ACE-Step Quickstart¶

In this example, we'll be training the ACE-Step audio generation model. SimpleTuner currently supports the original ACE-Step v1 3.5B path plus forward-compatible LoRA training for the ACE-Step v1.5 bundle.

Overview¶

ACE-Step is a transformer-based flow-matching audio model designed for high-quality synthesis. In SimpleTuner:

base targets the original ACE-Step v1 3.5B training path.
v15-turbo, v15-base, and v15-sft target the ACE-Step v1.5 bundle variants loaded from ACE-Step/Ace-Step1.5.

Hardware Requirements¶

ACE-Step is a 3.5B parameter model, making it relatively lightweight compared to large image generation models like Flux.

Minimum: NVIDIA GPU with 12GB+ VRAM (e.g., 3060, 4070).
Recommended: NVIDIA GPU with 24GB+ VRAM (e.g., 3090, 4090, A10G) for larger batch sizes.
Mac: Supported via MPS on Apple Silicon (Requires ~36GB+ Unified Memory).

Storage Requirements¶

⚠️ Disk Usage Warning: The VAE cache for audio models can be substantial. For example, a single 60-second audio clip can result in a ~89MB cached latent file. This caching strategy is used to drastically reduce VRAM requirements during training. Ensure you have sufficient disk space for your dataset's cache.

💡 Tip: For larger datasets, you can use the --vae_cache_disable option to disable writing embeddings to disk. This will implicitly enable on-demand caching, which saves disk space but will increase training time and memory usage as encodings are performed during the training loop.

💡 Tip: Using int8-quanto quantization allows training on GPUs with less VRAM (e.g., 12GB-16GB) with minimal quality loss.

Prerequisites¶

Ensure you have a working Python 3.10+ environment.

pip install simpletuner

Configuration¶

It is recommended to keep your configurations organized. We'll create a dedicated folder for this demo.

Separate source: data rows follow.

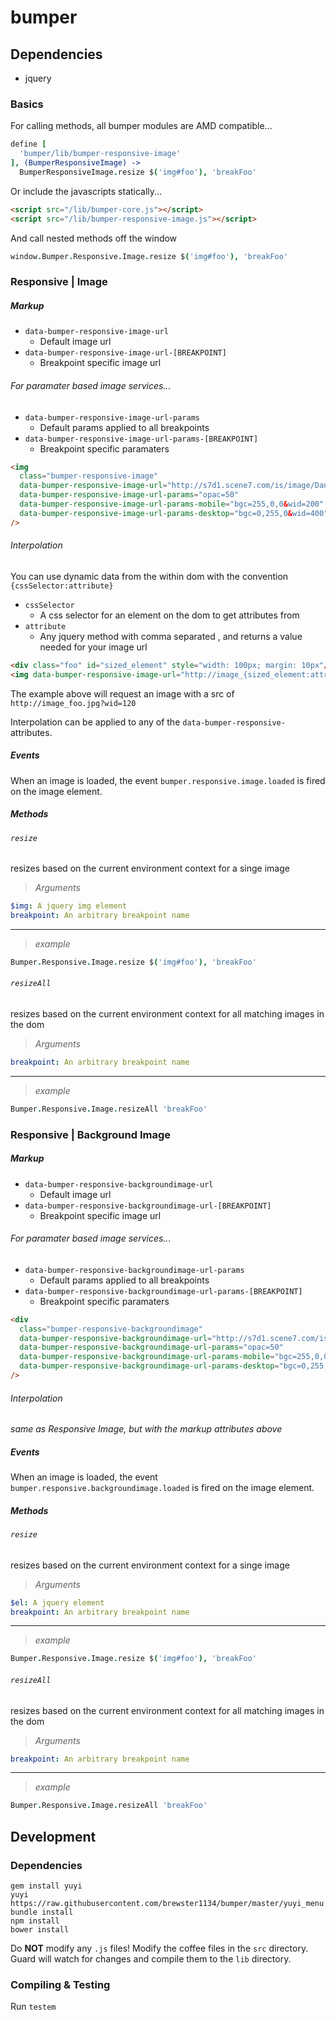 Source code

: # bumper

## Dependencies
* jquery

### Basics
For calling methods, all bumper modules are AMD compatible...

```coffee
define [
  'bumper/lib/bumper-responsive-image'
], (BumperResponsiveImage) ->
  BumperResponsiveImage.resize $('img#foo'), 'breakFoo'
```

Or include the javascripts statically...
```html
<script src="/lib/bumper-core.js"></script>
<script src="/lib/bumper-responsive-image.js"></script>
```
And call nested methods off the window
```coffee
window.Bumper.Responsive.Image.resize $('img#foo'), 'breakFoo'
```

### Responsive | Image
##### Markup
* `data-bumper-responsive-image-url`
  * Default image url
* `data-bumper-responsive-image-url-[BREAKPOINT]`
  * Breakpoint specific image url

###### For paramater based image services...
* `data-bumper-responsive-image-url-params`
  * Default params applied to all breakpoints
* `data-bumper-responsive-image-url-params-[BREAKPOINT]`
  * Breakpoint specific paramaters

```html
<img
  class="bumper-responsive-image"
  data-bumper-responsive-image-url="http://s7d1.scene7.com/is/image/DanaCo/all_bike_colors"
  data-bumper-responsive-image-url-params="opac=50"
  data-bumper-responsive-image-url-params-mobile="bgc=255,0,0&wid=200"
  data-bumper-responsive-image-url-params-desktop="bgc=0,255,0&wid=400"
/>
```

###### Interpolation
You can use dynamic data from the within dom with the convention `{cssSelector:attribute}`

* `cssSelector`
  * A css selector for an element on the dom to get attributes from
* `attribute`
  * Any jquery method with comma separated , and returns a value needed for your image url

```html
<div class="foo" id="sized_element" style="width: 100px; margin: 10px"/>
<img data-bumper-responsive-image-url="http://image_{sized_element:attr,class}.jpg?wid={sized_element:outerWidth,true}"
```

The example above will request an image with a src of `http://image_foo.jpg?wid=120`

Interpolation can be applied to any of the `data-bumper-responsive-` attributes.

##### Events
When an image is loaded, the event `bumper.responsive.image.loaded` is fired on the image element.

##### Methods
###### `resize`
resizes based on the current environment context for a singe image
> _Arguments_
```yaml
$img: A jquery img element
breakpoint: An arbitrary breakpoint name
```
---
> _example_
```coffee
Bumper.Responsive.Image.resize $('img#foo'), 'breakFoo'
```

###### `resizeAll`
resizes based on the current environment context for all matching images in the dom
> _Arguments_
```yaml
breakpoint: An arbitrary breakpoint name
```
---
> _example_
```coffee
Bumper.Responsive.Image.resizeAll 'breakFoo'
```

### Responsive | Background Image
##### Markup
* `data-bumper-responsive-backgroundimage-url`
  * Default image url
* `data-bumper-responsive-backgroundimage-url-[BREAKPOINT]`
  * Breakpoint specific image url

###### For paramater based image services...
* `data-bumper-responsive-backgroundimage-url-params`
  * Default params applied to all breakpoints
* `data-bumper-responsive-backgroundimage-url-params-[BREAKPOINT]`
  * Breakpoint specific paramaters

```html
<div
  class="bumper-responsive-backgroundimage"
  data-bumper-responsive-backgroundimage-url="http://s7d1.scene7.com/is/image/DanaCo/all_bike_colors"
  data-bumper-responsive-backgroundimage-url-params="opac=50"
  data-bumper-responsive-backgroundimage-url-params-mobile="bgc=255,0,0&wid=200"
  data-bumper-responsive-backgroundimage-url-params-desktop="bgc=0,255,0&wid=400"
/>
```

###### Interpolation
_same as Responsive Image, but with the markup attributes above_

##### Events
When an image is loaded, the event `bumper.responsive.backgroundimage.loaded` is fired on the image element.

##### Methods
###### `resize`
resizes based on the current environment context for a singe image
> _Arguments_
```yaml
$el: A jquery element
breakpoint: An arbitrary breakpoint name
```
---
> _example_
```coffee
Bumper.Responsive.Image.resize $('img#foo'), 'breakFoo'
```

###### `resizeAll`
resizes based on the current environment context for all matching images in the dom
> _Arguments_
```yaml
breakpoint: An arbitrary breakpoint name
```
---
> _example_
```coffee
Bumper.Responsive.Image.resizeAll 'breakFoo'
```

## Development
### Dependencies
```shell
gem install yuyi
yuyi https://raw.githubusercontent.com/brewster1134/bumper/master/yuyi_menu
bundle install
npm install
bower install
```

Do **NOT** modify any `.js` files!  Modify the coffee files in the `src` directory.  Guard will watch for changes and compile them to the `lib` directory.

### Compiling & Testing
Run `testem`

mkdir -p config/acestep-training-demo

Critical Settings¶

SimpleTuner currently supports these ACE-Step flavours:

base: original ACE-Step v1 3.5B
v15-turbo, v15-base, v15-sft: ACE-Step v1.5 bundle variants

Use the matching config for your target variant.

Ready-made example presets are available at:

simpletuner/examples/ace_step-v1-0.peft-lora
simpletuner/examples/ace_step-v1-5.peft-lora

You can launch them directly with simpletuner train example=ace_step-v1-0.peft-lora or simpletuner train example=ace_step-v1-5.peft-lora.

ACE-Step v1 example¶

Create config/acestep-training-demo/config.json with these values:

View example config

{
  "model_family": "ace_step",
  "model_type": "lora",
  "model_flavour": "base",
  "pretrained_model_name_or_path": "ACE-Step/ACE-Step-v1-3.5B",
  "resolution": 0,
  "mixed_precision": "bf16",
  "base_model_precision": "int8-quanto",
  "data_backend_config": "config/acestep-training-demo/multidatabackend.json"
}

ACE-Step v1.5 example¶

For ACE-Step v1.5, keep model_family: "ace_step" but select a v1.5 flavour and point the checkpoint root at the shared v1.5 bundle:

View example config

{
  "model_family": "ace_step",
  "model_type": "lora",
  "model_flavour": "v15-base",
  "pretrained_model_name_or_path": "ACE-Step/Ace-Step1.5",
  "trust_remote_code": true,
  "resolution": 0,
  "mixed_precision": "bf16",
  "base_model_precision": "int8-quanto",
  "data_backend_config": "config/acestep-training-demo/multidatabackend.json"
}

Validation Settings¶

Add these to your config.json to monitor progress:

validation_prompt: A text description of the audio you want to generate (e.g., "A catchy pop song with upbeat drums").
validation_lyrics: (Optional) Lyrics for the model to sing.
validation_audio_duration: Duration in seconds for validation clips (default: 30.0).
validation_guidance: Guidance scale (default: ~3.0 - 5.0).
validation_step_interval: How often to generate samples (e.g., every 100 steps).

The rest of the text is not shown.